## TASK TO COMPLETE
Copy each line below as written, but skip the pictures.

## Stored records
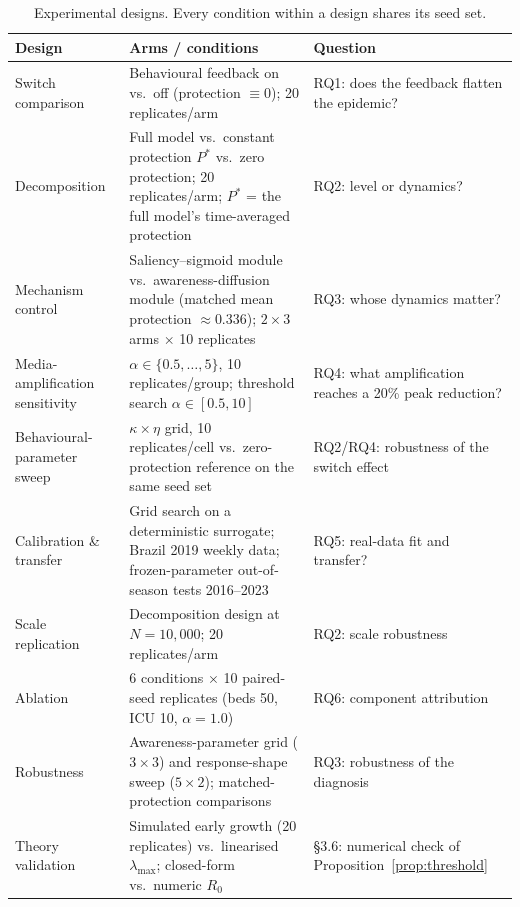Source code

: \documentclass[]{interact}
\begin{document}
\begin{table}[htb]
\centering
\small
\begin{tabular}{p{3.4cm}p{5.2cm}p{4.6cm}}
\hline
\textbf{Design} & \textbf{Arms / conditions} & \textbf{Question} \\
\hline
Switch comparison & Behavioural feedback on vs.\ off (protection $\equiv 0$); 20 replicates/arm & RQ1: does the feedback flatten the epidemic? \\
Decomposition & Full model vs.\ constant protection $P^{*}$ vs.\ zero protection; 20 replicates/arm; $P^{*}$ = the full model's time-averaged protection & RQ2: level or dynamics? \\
Mechanism control & Saliency--sigmoid module vs.\ awareness-diffusion module (matched mean protection $\approx 0.336$); $2\times3$ arms $\times$ 10 replicates & RQ3: whose dynamics matter? \\
Media-amplification sensitivity & $\alpha \in \{0.5,\dots,5\}$, 10 replicates/group; threshold search $\alpha \in [0.5,10]$ & RQ4: what amplification reaches a 20\% peak reduction? \\
Behavioural-parameter sweep & $\kappa \times \eta$ grid, 10 replicates/cell vs.\ zero-protection reference on the same seed set & RQ2/RQ4: robustness of the switch effect \\
Calibration \& transfer & Grid search on a deterministic surrogate; Brazil 2019 weekly data; frozen-parameter out-of-season tests 2016--2023 & RQ5: real-data fit and transfer? \\
Scale replication & Decomposition design at $N{=}10{,}000$; 20 replicates/arm & RQ2: scale robustness \\
Ablation & 6 conditions $\times$ 10 paired-seed replicates (beds 50, ICU 10, $\alpha{=}1.0$) & RQ6: component attribution \\
Robustness & Awareness-parameter grid ($3\times3$) and response-shape sweep ($5\times2$); matched-protection comparisons & RQ3: robustness of the diagnosis \\
Theory validation & Simulated early growth (20 replicates) vs.\ linearised $\lambda_{\max}$; closed-form vs.\ numeric $R_0$ & \S3.6: numerical check of Proposition~\ref{prop:threshold} \\
\hline
\end{tabular}
\caption{Experimental designs. Every condition within a design shares its seed set.}
\label{tab:designs}
\end{table}
\end{document}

## COMPLETED TASK
Source code

: \documentclass[]{interact}
\begin{document}
\begin{table}[htb]
\centering
\small
\begin{tabular}{p{3.4cm}p{5.2cm}p{4.6cm}}
\hline
\textbf{Design} & \textbf{Arms / conditions} & \textbf{Question} \\
\hline
Switch comparison & Behavioural feedback on vs.\ off (protection $\equiv 0$); 20 replicates/arm & RQ1: does the feedback flatten the epidemic? \\
Decomposition & Full model vs.\ constant protection $P^{*}$ vs.\ zero protection; 20 replicates/arm; $P^{*}$ = the full model's time-averaged protection & RQ2: level or dynamics? \\
Mechanism control & Saliency--sigmoid module vs.\ awareness-diffusion module (matched mean protection $\approx 0.336$); $2\times3$ arms $\times$ 10 replicates & RQ3: whose dynamics matter? \\
Media-amplification sensitivity & $\alpha \in \{0.5,\dots,5\}$, 10 replicates/group; threshold search $\alpha \in [0.5,10]$ & RQ4: what amplification reaches a 20\% peak reduction? \\
Behavioural-parameter sweep & $\kappa \times \eta$ grid, 10 replicates/cell vs.\ zero-protection reference on the same seed set & RQ2/RQ4: robustness of the switch effect \\
Calibration \& transfer & Grid search on a deterministic surrogate; Brazil 2019 weekly data; frozen-parameter out-of-season tests 2016--2023 & RQ5: real-data fit and transfer? \\
Scale replication & Decomposition design at $N{=}10{,}000$; 20 replicates/arm & RQ2: scale robustness \\
Ablation & 6 conditions $\times$ 10 paired-seed replicates (beds 50, ICU 10, $\alpha{=}1.0$) & RQ6: component attribution \\
Robustness & Awareness-parameter grid ($3\times3$) and response-shape sweep ($5\times2$); matched-protection comparisons & RQ3: robustness of the diagnosis \\
Theory validation & Simulated early growth (20 replicates) vs.\ linearised $\lambda_{\max}$; closed-form vs.\ numeric $R_0$ & \S3.6: numerical check of Proposition~\ref{prop:threshold} \\
\hline
\end{tabular}
\caption{Experimental designs. Every condition within a design shares its seed set.}
\label{tab:designs}
\end{table}
\end{document}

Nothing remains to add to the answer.